Nothing but a number should be given: how many lines in the listing contain the word "self".

________

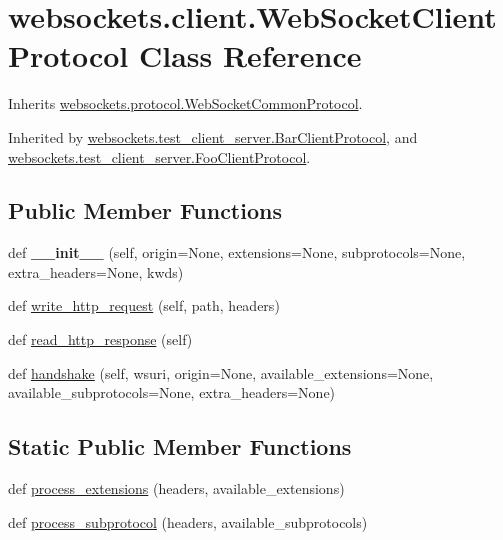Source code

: \hypertarget{classwebsockets_1_1client_1_1_web_socket_client_protocol}{}\section{websockets.\+client.\+Web\+Socket\+Client\+Protocol Class Reference}
\label{classwebsockets_1_1client_1_1_web_socket_client_protocol}


Inherits \hyperlink{classwebsockets_1_1protocol_1_1_web_socket_common_protocol}{websockets.\+protocol.\+Web\+Socket\+Common\+Protocol}.



Inherited by \hyperlink{classwebsockets_1_1test__client__server_1_1_bar_client_protocol}{websockets.\+test\+\_\+client\+\_\+server.\+Bar\+Client\+Protocol}, and \hyperlink{classwebsockets_1_1test__client__server_1_1_foo_client_protocol}{websockets.\+test\+\_\+client\+\_\+server.\+Foo\+Client\+Protocol}.

\subsection*{Public Member Functions}
\begin{DoxyCompactItemize}
\item 
\mbox{\label{classwebsockets_1_1client_1_1_web_socket_client_protocol_ac639bb6af38a5e00ec3a6a5f0e51ce73}} 
def {\bfseries \+\_\+\+\_\+init\+\_\+\+\_\+} (self, origin=None, extensions=None, subprotocols=None, extra\+\_\+headers=None, kwds)
\item 
def \hyperlink{classwebsockets_1_1client_1_1_web_socket_client_protocol_a9e0266ebfc4d025fa7c2ddb664e4b71d}{write\+\_\+http\+\_\+request} (self, path, headers)
\item 
def \hyperlink{classwebsockets_1_1client_1_1_web_socket_client_protocol_a732337785ebbdabc1202cf4535ebae8f}{read\+\_\+http\+\_\+response} (self)
\item 
def \hyperlink{classwebsockets_1_1client_1_1_web_socket_client_protocol_a8f6a8cb75ab7e2437f69acd292632e25}{handshake} (self, wsuri, origin=None, available\+\_\+extensions=None, available\+\_\+subprotocols=None, extra\+\_\+headers=None)
\end{DoxyCompactItemize}
\subsection*{Static Public Member Functions}
\begin{DoxyCompactItemize}
\item 
def \hyperlink{classwebsockets_1_1client_1_1_web_socket_client_protocol_a8eb91cac7cf0e06122efee88b4819933}{process\+\_\+extensions} (headers, available\+\_\+extensions)
\item 
def \hyperlink{classwebsockets_1_1client_1_1_web_socket_client_protocol_a840e626c12cdd9a5ce9ccabfa9eba72f}{process\+\_\+subprotocol} (headers, available\+\_\+subprotocols)
\end{DoxyCompactItemize}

________

● **Solution to this exercise**:
4